Home is where the heart is

I'm coming off of a really great christmas that just exceeded my expectations. What's different this year is that I have Mikey and I've never felt the warmth and love of a family not your blood. I may have not been able to go to my home, but you know they say..."Home is where the heart is" and this is truly how I felt. In my heart it just felt right and I've never been one to believe in blessings. Lately, I can't help but to feel this way and I'd say I'm happy to be apart of the family.

Mikey had a great Christmas and he got to meet all of his cousins but one (we miss you Maddy). They just ate him up and it warmed my heart to see how in love they were with him, just as I am. He truly is a blessing and the best thing that could have happened to me. So we just spent the weekend enjoying each other. I also was lucky enough that I got to see my granny, uncle and brother. On the last day I was a bit sad though because I had been away from Mikey all day and I was getting a bit anxious. But I'm so glad I had the chance to see him. It had been 2 years since the last visit and he was so happy to have us there.
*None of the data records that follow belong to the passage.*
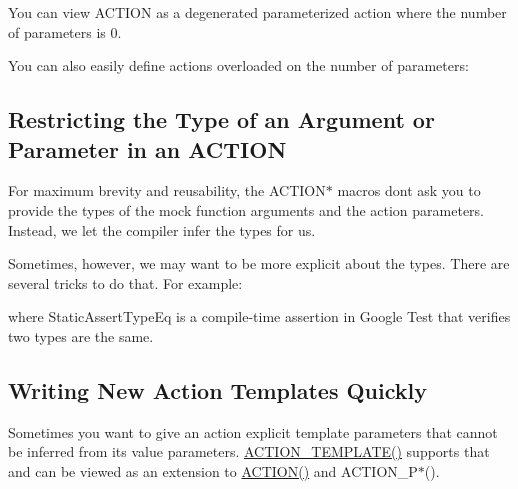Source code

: You can view {\ttfamily A\+C\+T\+I\+ON} as a degenerated parameterized action where the number of parameters is 0.

You can also easily define actions overloaded on the number of parameters\+: 
\begin{DoxyCode}{0}
\end{DoxyCode}


\subsection*{Restricting the Type of an Argument or Parameter in an A\+C\+T\+I\+ON}

For maximum brevity and reusability, the {\ttfamily A\+C\+T\+I\+O\+N$\ast$} macros don\textquotesingle{}t ask you to provide the types of the mock function arguments and the action parameters. Instead, we let the compiler infer the types for us.

Sometimes, however, we may want to be more explicit about the types. There are several tricks to do that. For example\+: 
\begin{DoxyCode}{0}
\DoxyCodeLine{\}}
\DoxyCodeLine{}
\DoxyCodeLine{}
\DoxyCodeLine{\}}
\end{DoxyCode}
 where {\ttfamily Static\+Assert\+Type\+Eq} is a compile-\/time assertion in Google Test that verifies two types are the same.

\subsection*{Writing New Action Templates Quickly}

Sometimes you want to give an action explicit template parameters that cannot be inferred from its value parameters. {\ttfamily \mbox{\hyperlink{googletest-master_2googlemock_2include_2gmock_2gmock-generated-actions_8h_ad04fa741f313f0c23924d61fcfb1536d}{A\+C\+T\+I\+O\+N\+\_\+\+T\+E\+M\+P\+L\+A\+T\+E()}}} supports that and can be viewed as an extension to {\ttfamily \mbox{\hyperlink{googletest-master_2googlemock_2include_2gmock_2gmock-generated-actions_8h_a7af7137aa4871df4235881af377205fe}{A\+C\+T\+I\+O\+N()}}} and {\ttfamily A\+C\+T\+I\+O\+N\+\_\+\+P$\ast$()}.


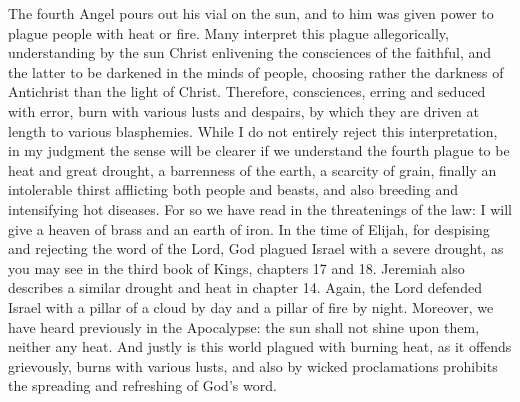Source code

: The fourth Angel pours out his vial on the sun, and to him was given power to plague people with heat or fire. Many interpret this plague allegorically, understanding by the sun Christ enlivening the consciences of the faithful, and the latter to be darkened in the minds of people, choosing rather the darkness of Antichrist than the light of Christ. Therefore, consciences, erring and seduced with error, burn with various lusts and despairs, by which they are driven at length to various blasphemies. While I do not entirely reject this interpretation, in my judgment the sense will be clearer if we understand the fourth plague to be heat and great drought, a barrenness of the earth, a scarcity of grain, finally an intolerable thirst afflicting both people and beasts, and also breeding and intensifying hot diseases. For so we have read in the threatenings of the law: I will give a heaven of brass and an earth of iron. In the time of Elijah, for despising and rejecting the word of the Lord, God plagued Israel with a severe drought, as you may see in the third book of Kings, chapters 17 and 18. Jeremiah also describes a similar drought and heat in chapter 14. Again, the Lord defended Israel with a pillar of a cloud by day and a pillar of fire by night. Moreover, we have heard previously in the Apocalypse: the sun shall not shine upon them, neither any heat. And justly is this world plagued with burning heat, as it offends grievously, burns with various lusts, and also by wicked proclamations prohibits the spreading and refreshing of God’s word.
And now that the holidays are almost over I will be able to post more. I also of course cannot wait to get back on program and start tracking again. I'm really really anxious to drop this last 30lbs and once I stop nursing it should get somewhat easier as I will be able to drop my calories to where they need to be for the weightloss I am expecting.
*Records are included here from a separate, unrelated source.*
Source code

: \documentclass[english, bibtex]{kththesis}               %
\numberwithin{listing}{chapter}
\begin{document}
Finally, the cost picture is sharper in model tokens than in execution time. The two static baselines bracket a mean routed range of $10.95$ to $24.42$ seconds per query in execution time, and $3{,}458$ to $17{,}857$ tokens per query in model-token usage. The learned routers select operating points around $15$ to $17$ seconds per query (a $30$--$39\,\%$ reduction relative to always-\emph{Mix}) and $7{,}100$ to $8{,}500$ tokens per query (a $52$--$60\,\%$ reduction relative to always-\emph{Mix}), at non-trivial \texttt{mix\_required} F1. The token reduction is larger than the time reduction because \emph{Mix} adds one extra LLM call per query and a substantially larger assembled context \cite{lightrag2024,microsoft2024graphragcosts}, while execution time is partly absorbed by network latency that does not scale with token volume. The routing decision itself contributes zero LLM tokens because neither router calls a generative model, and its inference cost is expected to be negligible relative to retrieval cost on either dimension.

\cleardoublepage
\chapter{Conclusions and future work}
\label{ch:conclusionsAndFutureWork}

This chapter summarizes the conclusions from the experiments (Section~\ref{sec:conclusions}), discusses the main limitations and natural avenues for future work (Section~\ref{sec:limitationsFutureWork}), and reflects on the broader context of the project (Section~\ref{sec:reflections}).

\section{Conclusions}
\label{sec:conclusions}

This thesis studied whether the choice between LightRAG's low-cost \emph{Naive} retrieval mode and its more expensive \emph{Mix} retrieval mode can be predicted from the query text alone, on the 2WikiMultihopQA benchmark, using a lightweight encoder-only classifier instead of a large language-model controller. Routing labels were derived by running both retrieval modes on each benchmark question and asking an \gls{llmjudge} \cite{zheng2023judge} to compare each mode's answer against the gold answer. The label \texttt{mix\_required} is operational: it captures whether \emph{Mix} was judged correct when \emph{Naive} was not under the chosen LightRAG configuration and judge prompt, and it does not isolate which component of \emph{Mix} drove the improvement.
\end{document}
So I'm super excited about starting 2010 and all the new wonderful things I have to look forward to and I hope you all are too.

2010 is the year for NO EXCUSES!! Let's do it!!

1 comment:

  1. Hey girl! SO glad your first Christmas with Mikey was an amazing one. There's something so spiritual with the babies being around.

    As for nursing and the weight loss, I'm still nursing, and Maddie will be six months old in two and a half weeks. The nursing will help the weight come off initially, but I feel like it's somewhat hindering my loss. I feel like it makes me hungrier!! 2010 is the year for no excuses...you're very right with that!